Although pictures appear in the data, the answer should contain only the lines from its start through the line with "### Extract files build step", written out exactly.

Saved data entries
---+---
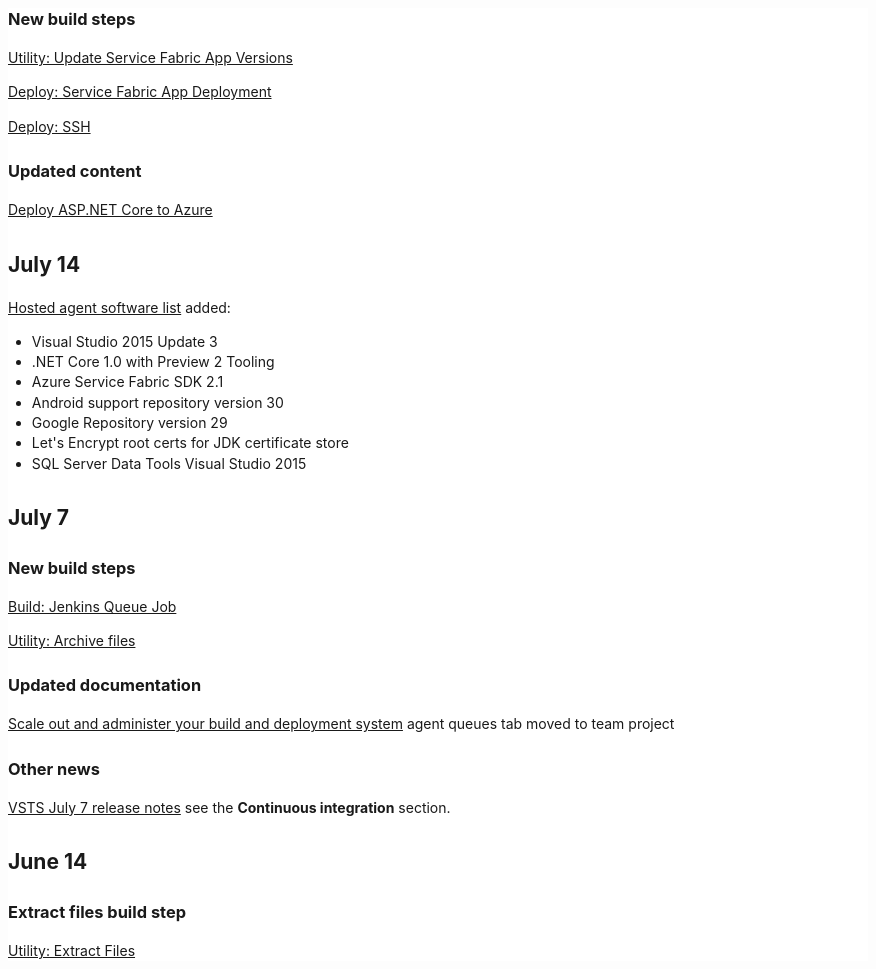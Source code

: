 
### New build steps

[Utility: Update Service Fabric App Versions](../../tasks/utility/service-fabric-versioning.md)

[Deploy: Service Fabric App Deployment](../../tasks/deploy/service-fabric-deploy.md)

[Deploy: SSH](../../tasks/deploy/ssh.md)


### Updated content

[Deploy ASP.NET Core to Azure](../../apps/aspnet/build-aspnet-core.md)

## July 14

[Hosted agent software list](../../agents/hosted.md#software) added:

* Visual Studio 2015 Update 3
* .NET Core 1.0 with Preview 2 Tooling
* Azure Service Fabric SDK 2.1
* Android support repository version 30
* Google Repository version 29
* Let's Encrypt root certs for JDK certificate store
* SQL Server Data Tools Visual Studio 2015


## July 7


### New build steps

[Build: Jenkins Queue Job](../../tasks/build/jenkins-queue-job.md)

[Utility: Archive files](../../tasks/utility/archive-files.md)


### Updated documentation

[Scale out and administer your build and deployment system](../../agents/pools-queues.md) agent queues tab moved to team project


### Other news

[VSTS July 7 release notes](https://www.visualstudio.com/news/2016-jul-7-vso) see the **Continuous integration** section.

## June 14


### Extract files build step

[Utility: Extract Files](../../tasks/utility/extract-files.md)

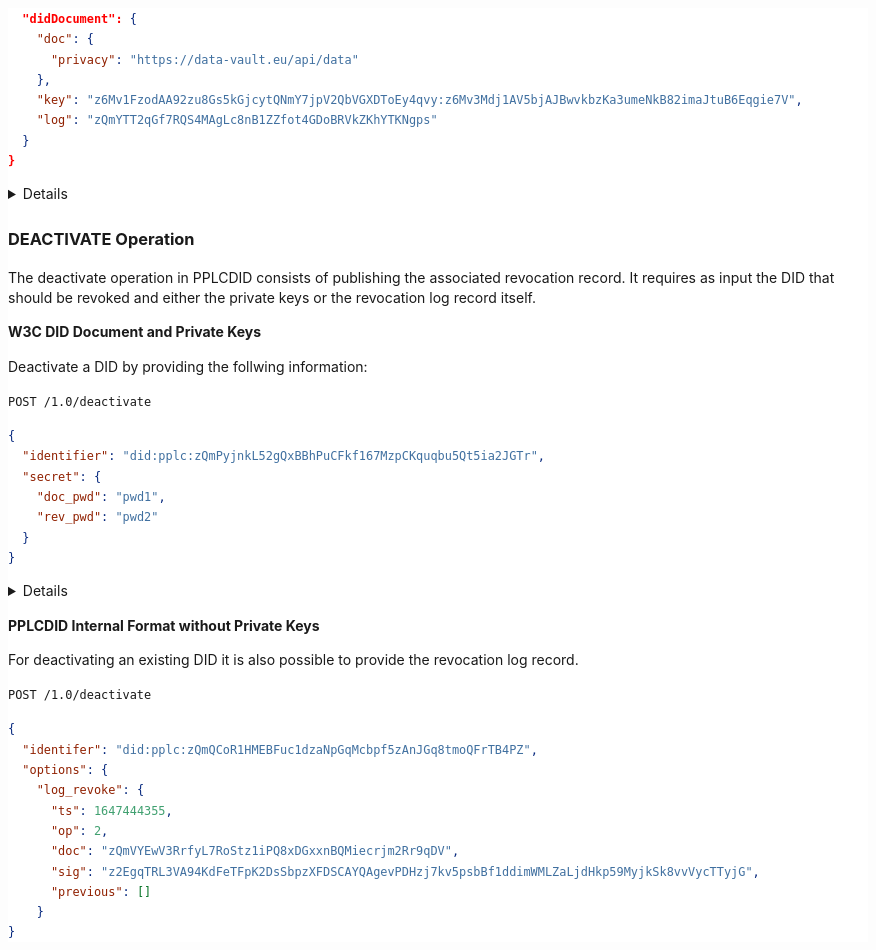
 ```json
  "didDocument": {
    "doc": {
      "privacy": "https://data-vault.eu/api/data"
    },
    "key": "z6Mv1FzodAA92zu8Gs5kGjcytQNmY7jpV2QbVGXDToEy4qvy:z6Mv3Mdj1AV5bjAJBwvkbzKa3umeNkB82imaJtuB6Eqgie7V",
    "log": "zQmYTT2qGf7RQS4MAgLc8nB1ZZfot4GDoBRVkZKhYTKNgps"
  }
}
```

<details></details>

### DEACTIVATE Operation

The deactivate operation in PPLCDID consists of publishing the associated revocation record. It requires as input the DID that should be revoked and either the private keys or the revocation log record itself.

**W3C DID Document and Private Keys**    

Deactivate a DID by providing the follwing information:

`POST /1.0/deactivate`

```json
{
  "identifier": "did:pplc:zQmPyjnkL52gQxBBhPuCFkf167MzpCKquqbu5Qt5ia2JGTr",
  "secret": {
    "doc_pwd": "pwd1",
    "rev_pwd": "pwd2"
  }
}
```

<details></details>

**PPLCDID Internal Format without Private Keys**    

For deactivating an existing DID it is also possible to provide the revocation log record.

`POST /1.0/deactivate`

```json
{
  "identifer": "did:pplc:zQmQCoR1HMEBFuc1dzaNpGqMcbpf5zAnJGq8tmoQFrTB4PZ",
  "options": {
    "log_revoke": {
      "ts": 1647444355,
      "op": 2,
      "doc": "zQmVYEwV3RrfyL7RoStz1iPQ8xDGxxnBQMiecrjm2Rr9qDV",
      "sig": "z2EgqTRL3VA94KdFeTFpK2DsSbpzXFDSCAYQAgevPDHzj7kv5psbBf1ddimWMLZaLjdHkp59MyjkSk8vvVycTTyjG",
      "previous": []
    }
}
```
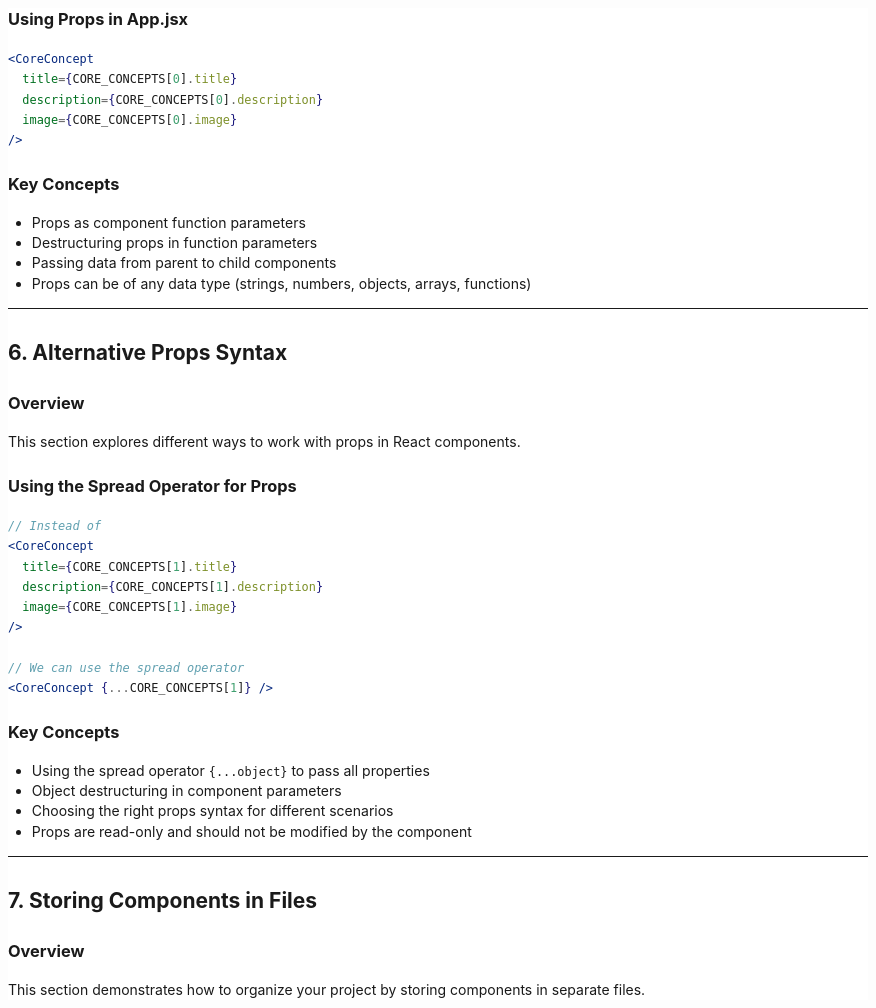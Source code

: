 ### Using Props in App.jsx
```jsx
<CoreConcept 
  title={CORE_CONCEPTS[0].title} 
  description={CORE_CONCEPTS[0].description} 
  image={CORE_CONCEPTS[0].image} 
/>
```

### Key Concepts
- Props as component function parameters
- Destructuring props in function parameters
- Passing data from parent to child components
- Props can be of any data type (strings, numbers, objects, arrays, functions)

---

<a id="06-alternative-props-syntax"></a>
## 6. Alternative Props Syntax

### Overview
This section explores different ways to work with props in React components.

### Using the Spread Operator for Props
```jsx
// Instead of
<CoreConcept 
  title={CORE_CONCEPTS[1].title} 
  description={CORE_CONCEPTS[1].description} 
  image={CORE_CONCEPTS[1].image} 
/>

// We can use the spread operator
<CoreConcept {...CORE_CONCEPTS[1]} />
```

### Key Concepts
- Using the spread operator `{...object}` to pass all properties
- Object destructuring in component parameters
- Choosing the right props syntax for different scenarios
- Props are read-only and should not be modified by the component

---

<a id="07-storing-cmp-in-files"></a>
## 7. Storing Components in Files

### Overview
This section demonstrates how to organize your project by storing components in separate files.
---+---
→ Response to the exercise:
Source code

: 
### New build steps

[Utility: Update Service Fabric App Versions](../../tasks/utility/service-fabric-versioning.md)

[Deploy: Service Fabric App Deployment](../../tasks/deploy/service-fabric-deploy.md)

[Deploy: SSH](../../tasks/deploy/ssh.md)


### Updated content

[Deploy ASP.NET Core to Azure](../../apps/aspnet/build-aspnet-core.md)

## July 14

[Hosted agent software list](../../agents/hosted.md#software) added:

* Visual Studio 2015 Update 3
* .NET Core 1.0 with Preview 2 Tooling
* Azure Service Fabric SDK 2.1
* Android support repository version 30
* Google Repository version 29
* Let's Encrypt root certs for JDK certificate store
* SQL Server Data Tools Visual Studio 2015


## July 7


### New build steps

[Build: Jenkins Queue Job](../../tasks/build/jenkins-queue-job.md)

[Utility: Archive files](../../tasks/utility/archive-files.md)


### Updated documentation

[Scale out and administer your build and deployment system](../../agents/pools-queues.md) agent queues tab moved to team project


### Other news

[VSTS July 7 release notes](https://www.visualstudio.com/news/2016-jul-7-vso) see the **Continuous integration** section.

## June 14


### Extract files build step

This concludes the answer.